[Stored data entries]
Start of Block
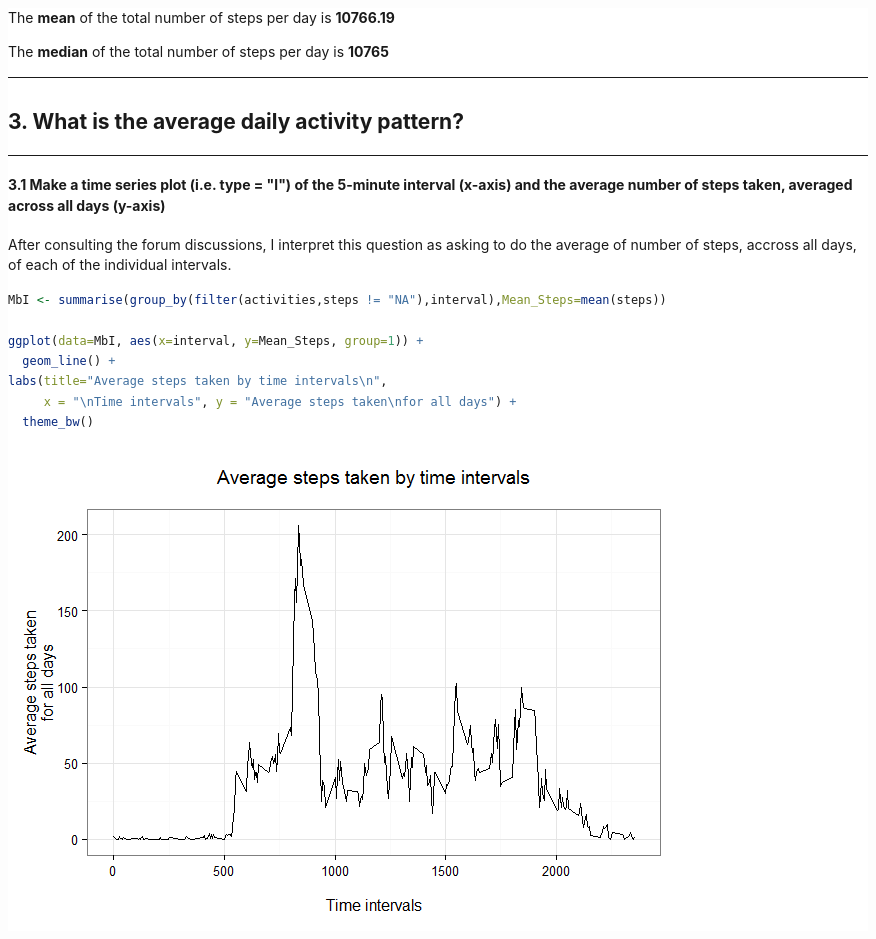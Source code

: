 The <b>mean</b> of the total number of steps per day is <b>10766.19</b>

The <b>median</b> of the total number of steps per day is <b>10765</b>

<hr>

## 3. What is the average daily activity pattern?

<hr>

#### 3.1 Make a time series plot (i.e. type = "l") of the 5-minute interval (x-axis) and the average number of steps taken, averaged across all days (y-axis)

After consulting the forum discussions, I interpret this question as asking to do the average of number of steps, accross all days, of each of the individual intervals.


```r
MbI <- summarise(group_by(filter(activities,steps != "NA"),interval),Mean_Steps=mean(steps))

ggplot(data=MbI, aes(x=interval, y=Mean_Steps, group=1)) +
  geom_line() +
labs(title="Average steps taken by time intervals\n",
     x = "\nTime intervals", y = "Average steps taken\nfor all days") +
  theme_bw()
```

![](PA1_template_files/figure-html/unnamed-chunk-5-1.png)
End of Block
Start of Block
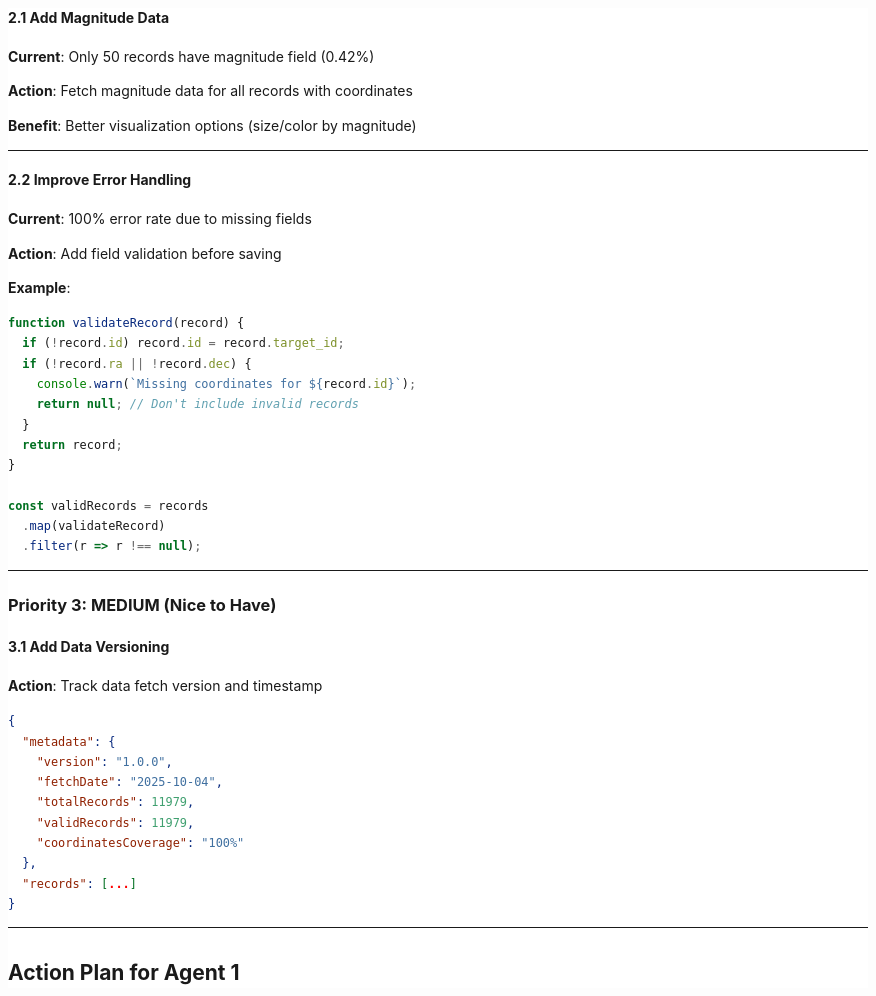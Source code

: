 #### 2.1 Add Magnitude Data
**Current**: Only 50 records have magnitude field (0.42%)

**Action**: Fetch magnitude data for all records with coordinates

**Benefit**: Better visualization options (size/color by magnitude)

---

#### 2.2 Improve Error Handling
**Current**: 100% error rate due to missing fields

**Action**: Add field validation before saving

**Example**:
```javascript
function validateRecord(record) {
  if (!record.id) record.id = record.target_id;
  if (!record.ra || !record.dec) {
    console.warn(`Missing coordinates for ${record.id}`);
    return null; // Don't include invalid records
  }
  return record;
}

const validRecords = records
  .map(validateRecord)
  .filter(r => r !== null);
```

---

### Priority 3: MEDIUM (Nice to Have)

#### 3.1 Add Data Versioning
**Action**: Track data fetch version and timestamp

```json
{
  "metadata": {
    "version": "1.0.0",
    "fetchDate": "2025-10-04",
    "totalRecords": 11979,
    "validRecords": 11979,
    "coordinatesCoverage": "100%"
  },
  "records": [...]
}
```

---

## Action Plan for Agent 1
End of Block
Work to be completed: Search the records for the string "validRecords" and, wherever a line contains it, please copy that line.

Finished task:
const validRecords = records
    "validRecords": 11979,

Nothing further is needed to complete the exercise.